Turning to Brazil, Q2 comp sales were up an impressive 13%. The investment in Brazil has been a big success for our company. These restaurants continue to perform at a very high level and give us confidence that we can capitalize on the growing opportunities in this market. Adjusted restaurant level margin was 15.2% this year versus 15.5% a year ago. The decline was driven primarily by wage inflation, operating expense inflation, the impact of service and product enhancements at Outback, and higher rent from our sales leaseback initiatives.

These items were partially offset by the benefit of increases on average check, productivity savings, lower advertising expense, and lower insurance costs. Turning to G&A: after removing all adjustments from Q2 2017 and Q2 2016, general and administrative costs were $75.1 million and $68.3 million respectively. The increase in G&A is primarily related to the timing of our annual managing partner's conference. The conference in place in the first quarter of 2016, it was not held until the second quarter of 2017. I would now like to draw your attention to our international business.

International profits and margins were up significantly versus a year ago. International adjusted operating margin was 8.4%, which is up 390 basis points versus Q2 last year. Importantly, consolidated margins will improve as our international business becomes a larger part of our portfolio. On the development front, we opened five system-wide locations in the second quarter, all of which were international locations. During the quarter, we made great progress in our capital structure.

We are close to wrapping up our very successful sale leaseback initiative. We now have less than 50 properties remaining to be sold and thus, so far, we have received $650 million in proceeds. In total, we expect over $700 million in proceeds once the whole program is completed. We are utilizing the proceeds from these transactions to repurchase shares. Since the last earnings call, we have repurchased $155 million of stock.

This is a significant win for our company and for our shareholders. Since the beginning of the year, we have repurchased $233 million of stock. And given current valuation levels, we will continue to opportunistically repurchase shares. We now have $95 million remaining and the $250 million authorization which will expire October 21, 2018. Also of note, last week the board of directors declared a cash dividend of $0.08 a share payable on August 23.

As it relates to our 2017 guidance, we are reconfirming all aspects of the guidance which we provided in February except for a couple of items. First, we have had some favorability to the tax rate versus prior expectations. We now expect the GAAP-effective income tax rate to be between 21% and 22%. We also expect the adjusted effective income tax rate to be between 24% and 25%. This was down slightly from prior guidance of 25% to 26% for the year.

Second, we now expect to open approximately 30 new system-wide restaurants in 2017 versus our prior expectations of between 40 and 50 restaurants. This revised outlook reflects a reduction in the expected number of international franchise locations. We expect the pace of franchise development to pick up as we enter 2018. This change does not have a material impact on total revenues or on our capital expenditure expectations for the year. However aspects of our guidance remain unchanged including the guidance for adjusted EPS and comp sale, we are pleased with our progress thus far in 2017 and we'll continue to update you as the quarter progress.

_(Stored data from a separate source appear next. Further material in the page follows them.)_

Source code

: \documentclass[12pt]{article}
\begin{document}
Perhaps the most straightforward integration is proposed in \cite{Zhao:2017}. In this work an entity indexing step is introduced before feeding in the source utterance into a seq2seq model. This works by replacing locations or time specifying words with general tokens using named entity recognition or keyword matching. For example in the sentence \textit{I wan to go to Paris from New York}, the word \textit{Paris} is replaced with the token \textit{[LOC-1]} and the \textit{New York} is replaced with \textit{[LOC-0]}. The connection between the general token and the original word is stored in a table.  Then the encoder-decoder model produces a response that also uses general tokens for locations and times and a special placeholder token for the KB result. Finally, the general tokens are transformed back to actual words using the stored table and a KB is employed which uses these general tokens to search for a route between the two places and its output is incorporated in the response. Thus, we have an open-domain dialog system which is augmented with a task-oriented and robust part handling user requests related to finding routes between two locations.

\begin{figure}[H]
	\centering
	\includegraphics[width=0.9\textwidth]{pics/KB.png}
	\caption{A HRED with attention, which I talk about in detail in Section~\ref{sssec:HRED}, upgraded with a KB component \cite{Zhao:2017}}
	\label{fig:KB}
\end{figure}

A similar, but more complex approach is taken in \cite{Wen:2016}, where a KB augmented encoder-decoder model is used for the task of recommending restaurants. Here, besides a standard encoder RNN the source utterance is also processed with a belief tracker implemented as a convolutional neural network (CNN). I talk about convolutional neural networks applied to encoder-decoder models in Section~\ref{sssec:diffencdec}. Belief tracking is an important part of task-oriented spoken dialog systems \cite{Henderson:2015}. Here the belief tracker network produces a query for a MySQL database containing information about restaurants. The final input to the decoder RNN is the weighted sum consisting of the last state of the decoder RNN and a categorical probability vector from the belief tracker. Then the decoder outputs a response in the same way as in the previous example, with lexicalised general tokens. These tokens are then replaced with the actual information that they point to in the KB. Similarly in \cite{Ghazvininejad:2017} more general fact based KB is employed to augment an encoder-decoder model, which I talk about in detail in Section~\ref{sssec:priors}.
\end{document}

Now, there are a couple of important aspects to the quarterly flow of our earnings in the back half of 2017 that I'd like to mention. First, Outback check average is expected to be modestly negative in Q3, which is a big change from the first half. We are rolling off the menu pricing in Outback that we are choosing not to replicate as part of our investments back into the business. In addition, the timing of the Outback promotional calendar will have a negative impact on Q3 check average. We expect this trend to reverse in Q4 where PPA will be positive.

Second, 2017 is when we have our 53rd week. It falls between Christmas and New Year's Day and is the busiest week of the year. The benefit from this extra week is significant. As a result, the fourth quarter is expected to be our highest earnings growth quarter for the year. Given these items, it is likely that your third quarter EPS is too high and your fourth quarter EPS is too low.

So please take this into account as you work on your models. Having said that, I would like to mention again, we are on track to achieve all of our financial objectives for the year. We are confident we are making the right and necessary investments both domestically and internationally to support long-term growth. We remain disciplined stewards of capital and our improving capital structure provides us increased flexibility to return cash to shareholders. And with that, we'll now open up the call for questions.

Operator: Thank you. Ladies and gentlemen, we'll now be conducting a question-and-answer session. Our first question comes from the line of Michael Gallo with C.L. King. Please proceed with your question.

Michael W. Gallo - C.L. King & Associates, Inc.: Hi. Good morning. Elizabeth A.

Smith - Bloomin' Brands, Inc.: Good morning. Michael W. Gallo - C.L. King & Associates, Inc.: Just two-part question. As we parse out the improvement in traffic trends at Outback, obviously the best we've seen in a while.

And the outperformance versus the industry, certainly the best we've seen in a while. I wanted to parse out, where you're seeing that, what's some of the bigger sales layers that are driving that? How much of that is coming from loyalty versus delivery versus the investments? And whether you're seeing a material change in that traffic at lunch versus dinner? And then as you get into the back half, last year, obviously the traffic compares will ease significantly as you lap the reduction of discounting. And I was wondering about how you feel about being able to actually get the traffic positive given the momentum you're seeing in that business. Thanks. Elizabeth A.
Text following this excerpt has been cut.